Untuk mengatasi hal ini, pada konteks kebijakan makro, bukanlah perkara gampang. Diperlukan sebuah terobosan yang radikal, baik pada konteks kebijakan maupun atau regulasi. Meski demikian, bukan berarti pemerintah harus mati angin. Dalam konteks penegakan hukum, pemerintah bisa menjerat para spekulan (yang terbukti melakukan penimbunan barang) dengan tindak pidana ekonomi. Instrumen hukum untuk menjerat para spekulan dengan sangkaan tindak pidana ekonomi sangatlah kuat. Tinggal pemerintah, khususnya aparat penegak hukum, punya nyali atau tidak. Tanpa jerat tindak pidana ekonomi, dengan hukuman pidana yang setimpal, tidak akan timbul efek jera bagi pelakunya. Secara mendesak, perbaikan infrastruktur vital, seperti perbaikan jalan, jembatan, dan pelabuhan, tak bisa ditunda. Kondisi infrastruktur yang buruk mengakibatkan ekonomi biaya tinggi, yakni naiknya ongkos produksi bagi pelaku usaha, dan efek paling konkret adalah konsumen akhir. Tingginya dana subsidi bahan bakar minyak (BBM), yang tak kurang dari Rp 200 triliun, seharusnya bisa dialokasikan untuk perbaikan dan pembangunan infrastruktur. Tetapi apa lacur, kalangan “koboi Senayan” telah menyandera kebijakan subsidi BBM menjadi kepentingan politik jangka pendek.

Dari sisi ekonomi makro, harus mulai dipikirkan dengan sangat keras, yakni bagaimana mengembalikan kehadiran negara terhadap kebijakan bahan pokok. Pemerintah harus membuat badan penyangga (semacam Bulog), sehingga jika terjadi gejolak pada bahan pokok tersebut, baik karena pasokan maupun harga, pemerintah bisa intervensi langsung. 

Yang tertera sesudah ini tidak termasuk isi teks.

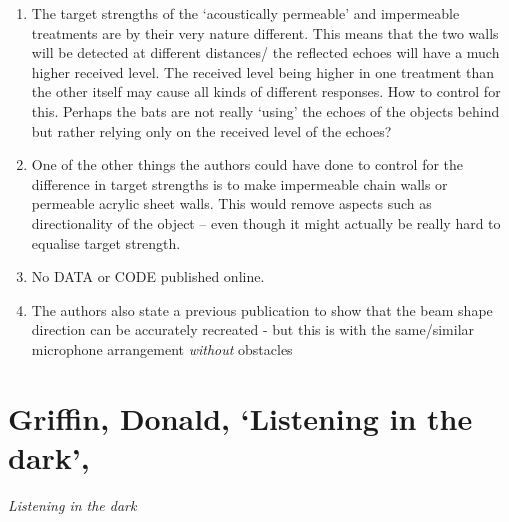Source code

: \documentclass[
]{book}
\providecommand{\tightlist}{%
  \setlength{\itemsep}{0pt}\setlength{\parskip}{0pt}}
\begin{document}
\begin{enumerate}
\def\labelenumi{\arabic{enumi}.}
\tightlist
\item
  The target strengths of the `acoustically permeable' and impermeable treatments are by their very nature different. This means that the two walls will be detected at different distances/ the reflected echoes will have a much higher received level. The received level being higher in one treatment than the other itself may cause all kinds of different responses. How to control for this. Perhaps the bats are not really `using' the echoes of the objects behind but rather relying only on the received level of the echoes?
\item
  One of the other things the authors could have done to control for the difference in target strengths is to make impermeable chain walls or permeable acrylic sheet walls. This would remove aspects such as directionality of the object -- even though it might actually be really hard to equalise target strength.
\item
  No DATA or CODE published online.
\item
  The authors also state a previous publication to show that the beam shape direction can be accurately recreated - but this is with the same/similar microphone arrangement \emph{without} obstacles
\end{enumerate}

\hypertarget{griffin-donald-listening-in-the-dark}{%
\chapter{Griffin, Donald, `Listening in the dark',}\label{griffin-donald-listening-in-the-dark}}


\emph{Listening in the dark} \citep{griffin1958listening}
\end{document}
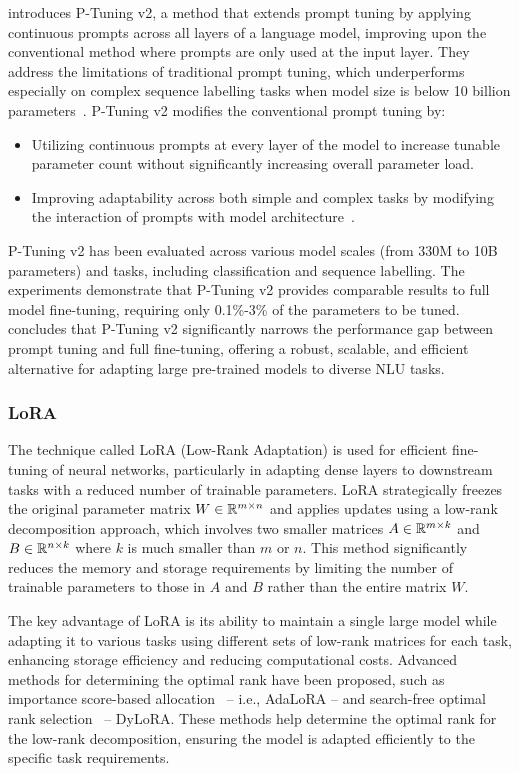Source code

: \textcite{liu2022ptuning} introduces P-Tuning v2, a method that extends prompt tuning by applying continuous prompts across all layers of a language model, improving upon the conventional method where prompts are only used at the input layer.
They address the limitations of traditional prompt tuning, which underperforms especially on complex sequence labelling tasks when model size is below 10 billion parameters~\cite{lester2021power}.
P-Tuning v2 modifies the conventional prompt tuning by:
\begin{itemize}
	\item Utilizing continuous prompts at every layer of the model to increase tunable parameter count without significantly increasing overall parameter load.
	\item Improving adaptability across both simple and complex tasks by modifying the interaction of prompts with model architecture~\cite{li2021prefixtuning, qin2021learning}.
\end{itemize}
P-Tuning v2 has been evaluated across various model scales (from 330M to 10B parameters) and tasks, including classification and sequence labelling.
The experiments demonstrate that P-Tuning v2 provides comparable results to full model fine-tuning, requiring only 0.1\%-3\% of the parameters to be tuned.
\textcite{liu2022ptuning} concludes that P-Tuning v2 significantly narrows the performance gap between prompt tuning and full fine-tuning, offering a robust, scalable, and efficient alternative for adapting large pre-trained models to diverse NLU tasks.

\subsubsection{LoRA}
\label{subsubsec:lora}

The technique called LoRA (Low-Rank Adaptation) is used for efficient fine-tuning of neural networks, particularly in adapting dense layers to downstream tasks with a reduced number of trainable parameters.
LoRA strategically freezes the original parameter matrix $W \in \mathbb{R}^{m \times n}$ and applies updates using a low-rank decomposition approach, which involves two smaller matrices $A \in \mathbb{R}^{m \times k}$ and $B \in \mathbb{R}^{n \times k}$ where $k$ is much smaller than $m$ or $n$.
This method significantly reduces the memory and storage requirements by limiting the number of trainable parameters to those in $A$ and $B$ rather than the entire matrix $W$.

The key advantage of LoRA is its ability to maintain a single large model while adapting it to various tasks using different sets of low-rank matrices for each task, enhancing storage efficiency and reducing computational costs.
Advanced methods for determining the optimal rank have been proposed, such as importance score-based allocation~\cite{zhang2023adalora} -- i.e., AdaLoRA -- and search-free optimal rank selection~\cite{valipour2023dylora} -- DyLoRA\@.
These methods help determine the optimal rank for the low-rank decomposition, ensuring the model is adapted efficiently to the specific task requirements.

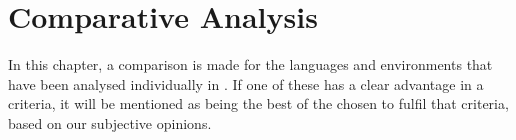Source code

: \chapter{Comparative Analysis}
\label{chap:comparative_analysis}

In this chapter, a comparison is made for the languages and environments that have been analysed individually in . If one of these has a clear advantage in a criteria, it will be mentioned as being the best of the chosen to fulfil that criteria, based on our subjective opinions.










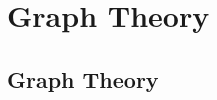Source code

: \documentclass[../maths.tex]{subfiles}
\begin{document}
\chapter{Graph Theory}
\section{Graph Theory}
\end{document}
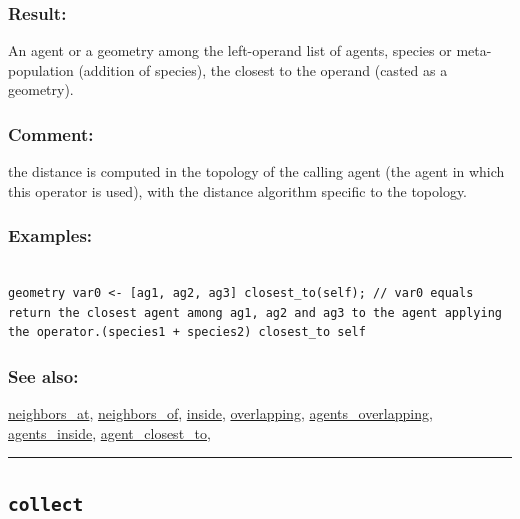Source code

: \documentclass[]{book}
\theoremstyle{definition}
\theoremstyle{definition}
\theoremstyle{definition}
\theoremstyle{remark}
\begin{document}
\subsubsection{Result:}\label{result-87}

An agent or a geometry among the left-operand list of agents, species or
meta-population (addition of species), the closest to the operand
(casted as a geometry).

\subsubsection{Comment:}\label{comment-20}

the distance is computed in the topology of the calling agent (the agent
in which this operator is used), with the distance algorithm specific to
the topology.

\subsubsection{Examples:}\label{examples-68}

\begin{verbatim}
 
geometry var0 <- [ag1, ag2, ag3] closest_to(self); // var0 equals return the closest agent among ag1, ag2 and ag3 to the agent applying the operator.(species1 + species2) closest_to self 
\end{verbatim}

\subsubsection{See also:}\label{see-also-54}

\href{operators-n-to-r.html\#neighbors_at}{neighbors\_at},
\href{operators-n-to-r.html\#neighbors_of}{neighbors\_of},
\href{operators-i-to-m.html\#inside}{inside},
\href{operators-n-to-r.html\#overlapping}{overlapping},
\href{operators-a-to-a.html\#agents_overlapping}{agents\_overlapping},
\href{operators-a-to-a.html\#agents_inside}{agents\_inside},
\href{operators-a-to-a.html\#agent_closest_to}{agent\_closest\_to},

\begin{center}\rule{0.5\linewidth}{\linethickness}\end{center}

\subsection{\texorpdfstring{\texttt{collect}}{collect}}\label{collect}
\end{document}
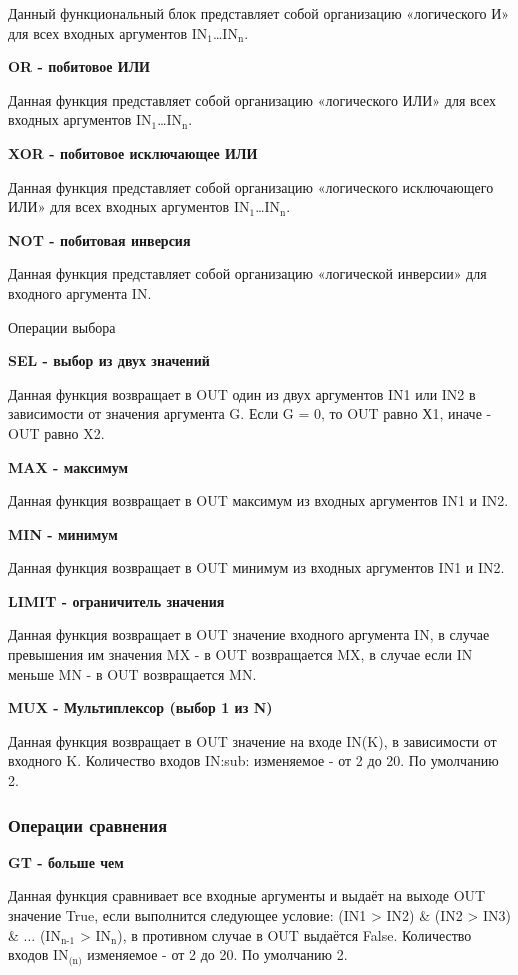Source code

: \documentclass[letterpaper,10pt,russian]{sphinxmanual}
\begin{document}
Данный функциональный блок представляет собой организацию «логического
И» для всех входных аргументов IN$_{\text{1}}$…IN$_{\text{n}}$.

\textbf{OR - побитовое ИЛИ}

Данная функция представляет собой организацию «логического ИЛИ» для всех
входных аргументов IN$_{\text{1}}$…IN$_{\text{n}}$.

\textbf{XOR - побитовое исключающее ИЛИ}

Данная функция представляет собой организацию «логического исключающего
ИЛИ» для всех входных аргументов IN$_{\text{1}}$…IN$_{\text{n}}$.

\textbf{NOT - побитовая инверсия}

Данная функция представляет собой организацию «логической инверсии» для
входного аргумента IN.

Операции выбора

\textbf{SEL - выбор из двух значений}

Данная функция возвращает в OUT один из двух аргументов IN1 или IN2 в
зависимости от значения аргумента G. Если G = 0, то OUT равно Х1, иначе
- OUT равно X2.

\textbf{MAX - максимум}

Данная функция возвращает в OUT максимум из входных аргументов IN1 и
IN2.

\textbf{MIN - минимум}

Данная функция возвращает в OUT минимум из входных аргументов IN1 и IN2.

\textbf{LIMIT - ограничитель значения}

Данная функция возвращает в OUT значение входного аргумента IN, в случае
превышения им значения MX - в OUT возвращается MX, в случае если IN
меньше MN - в OUT возвращается MN.

\textbf{MUX - Мультиплексор (выбор 1 из N)}

Данная функция возвращает в OUT значение на входе IN(K), в зависимости
от входного K. Количество входов IN:sub: изменяемое - от 2 до 20. По
умолчанию 2.


\subsubsection{Операции сравнения}
\label{usage_guide/library:id7}
\textbf{GT - больше чем}

Данная функция сравнивает все входные аргументы и выдаёт на выходе OUT
значение True, если выполнится следующее условие: (IN1 \textgreater{} IN2) \& (IN2 \textgreater{}
IN3) \& ... (IN$_{\text{n-1}}$ \textgreater{} IN$_{\text{n}}$), в противном случае в OUT
выдаётся False. Количество входов IN$_{\text{(n)}}$ изменяемое - от 2 до
20. По умолчанию 2.
\end{document}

Tidak seperti sekarang, pemerintah justru hanya menjadi penonton belaka. Lihatlah negeri seperti Malaysia, dan bahkan Australia, yang mempunyai regulasi yang bernama Price Control Act. Dengan regulasi semacam ini, kedua pemerintah negeri jiran itu bisa melakukan intervensi langsung terhadap sembilan bahan pokok, di antaranya telur, daging, minyak goreng, bahkan susu. Pemerintah, dan juga kalangan DPR, harus mulai melek matanya, bagaimana mengurangi--bahkan kalau perlu menghilangkan--kebijakan mekanisme pasar pada harga dan pasokan bahan kebutuhan pokok.

Bagaimana mungkin komoditas yang menyangkut hidup-matinya warga negara justru diserahkan kepada mekanisme pasar, yang jelas-jelas sangat kapitalistik?